◆ **Source information**

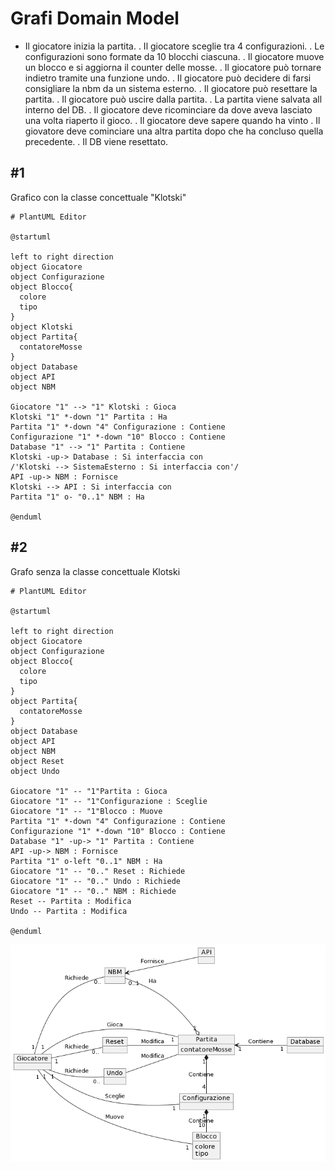 # Grafi Domain Model

* Il giocatore inizia la partita.
. Il giocatore sceglie tra 4 configurazioni.
. Le configurazioni sono formate da 10 blocchi ciascuna.
. Il giocatore muove un blocco e si aggiorna il counter delle mosse.
. Il giocatore può tornare indietro tramite una funzione undo.
. Il giocatore può decidere di farsi consigliare la nbm da un sistema esterno.
. Il giocatore può resettare la partita.
. Il giocatore può uscire dalla partita.
. La partita viene salvata all interno del DB.
. Il giocatore deve ricominciare da dove aveva lasciato una volta riaperto il gioco.
. Il giocatore deve sapere quando ha vinto
. Il giovatore deve cominciare una altra partita dopo che ha concluso quella precedente.
. Il DB viene resettato.

## #1
Grafico con la classe concettuale "Klotski"

```uml
# PlantUML Editor

@startuml

left to right direction
object Giocatore
object Configurazione
object Blocco{
  colore
  tipo
}
object Klotski
object Partita{
  contatoreMosse
}
object Database
object API
object NBM

Giocatore "1" --> "1" Klotski : Gioca
Klotski "1" *-down "1" Partita : Ha
Partita "1" *-down "4" Configurazione : Contiene
Configurazione "1" *-down "10" Blocco : Contiene
Database "1" --> "1" Partita : Contiene
Klotski -up-> Database : Si interfaccia con
/'Klotski --> SistemaEsterno : Si interfaccia con'/
API -up-> NBM : Fornisce
Klotski --> API : Si interfaccia con
Partita "1" o- "0..1" NBM : Ha

@enduml
```

## #2
Grafo senza la classe concettuale Klotski

```uml
# PlantUML Editor

@startuml

left to right direction
object Giocatore
object Configurazione
object Blocco{
  colore
  tipo
}
object Partita{
  contatoreMosse
}
object Database
object API
object NBM
object Reset
object Undo

Giocatore "1" -- "1"Partita : Gioca
Giocatore "1" -- "1"Configurazione : Sceglie
Giocatore "1" -- "1"Blocco : Muove
Partita "1" *-down "4" Configurazione : Contiene
Configurazione "1" *-down "10" Blocco : Contiene
Database "1" -up-> "1" Partita : Contiene
API -up-> NBM : Fornisce
Partita "1" o-left "0..1" NBM : Ha
Giocatore "1" -- "0.." Reset : Richiede
Giocatore "1" -- "0.." Undo : Richiede
Giocatore "1" -- "0.." NBM : Richiede
Reset -- Partita : Modifica
Undo -- Partita : Modifica

@enduml
```

![Domain Model](https://github.com/bellins14/klotski_gruppo2/blob/main/docs/imgs/DomainModel.png)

◆ **What is needed**
Each line above should be returned exactly as it stands, minus any pictures.

◆ **Answer section**
 # Grafi Domain Model

* Il giocatore inizia la partita.
. Il giocatore sceglie tra 4 configurazioni.
. Le configurazioni sono formate da 10 blocchi ciascuna.
. Il giocatore muove un blocco e si aggiorna il counter delle mosse.
. Il giocatore può tornare indietro tramite una funzione undo.
. Il giocatore può decidere di farsi consigliare la nbm da un sistema esterno.
. Il giocatore può resettare la partita.
. Il giocatore può uscire dalla partita.
. La partita viene salvata all interno del DB.
. Il giocatore deve ricominciare da dove aveva lasciato una volta riaperto il gioco.
. Il giocatore deve sapere quando ha vinto
. Il giovatore deve cominciare una altra partita dopo che ha concluso quella precedente.
. Il DB viene resettato.

## #1
Grafico con la classe concettuale "Klotski"

```uml
# PlantUML Editor

@startuml

left to right direction
object Giocatore
object Configurazione
object Blocco{
  colore
  tipo
}
object Klotski
object Partita{
  contatoreMosse
}
object Database
object API
object NBM

Giocatore "1" --> "1" Klotski : Gioca
Klotski "1" *-down "1" Partita : Ha
Partita "1" *-down "4" Configurazione : Contiene
Configurazione "1" *-down "10" Blocco : Contiene
Database "1" --> "1" Partita : Contiene
Klotski -up-> Database : Si interfaccia con
/'Klotski --> SistemaEsterno : Si interfaccia con'/
API -up-> NBM : Fornisce
Klotski --> API : Si interfaccia con
Partita "1" o- "0..1" NBM : Ha

@enduml
```

## #2
Grafo senza la classe concettuale Klotski

```uml
# PlantUML Editor

@startuml

left to right direction
object Giocatore
object Configurazione
object Blocco{
  colore
  tipo
}
object Partita{
  contatoreMosse
}
object Database
object API
object NBM
object Reset
object Undo

Giocatore "1" -- "1"Partita : Gioca
Giocatore "1" -- "1"Configurazione : Sceglie
Giocatore "1" -- "1"Blocco : Muove
Partita "1" *-down "4" Configurazione : Contiene
Configurazione "1" *-down "10" Blocco : Contiene
Database "1" -up-> "1" Partita : Contiene
API -up-> NBM : Fornisce
Partita "1" o-left "0..1" NBM : Ha
Giocatore "1" -- "0.." Reset : Richiede
Giocatore "1" -- "0.." Undo : Richiede
Giocatore "1" -- "0.." NBM : Richiede
Reset -- Partita : Modifica
Undo -- Partita : Modifica

@enduml
```

![Domain Model](https://github.com/bellins14/klotski_gruppo2/blob/main/docs/imgs/DomainModel.png)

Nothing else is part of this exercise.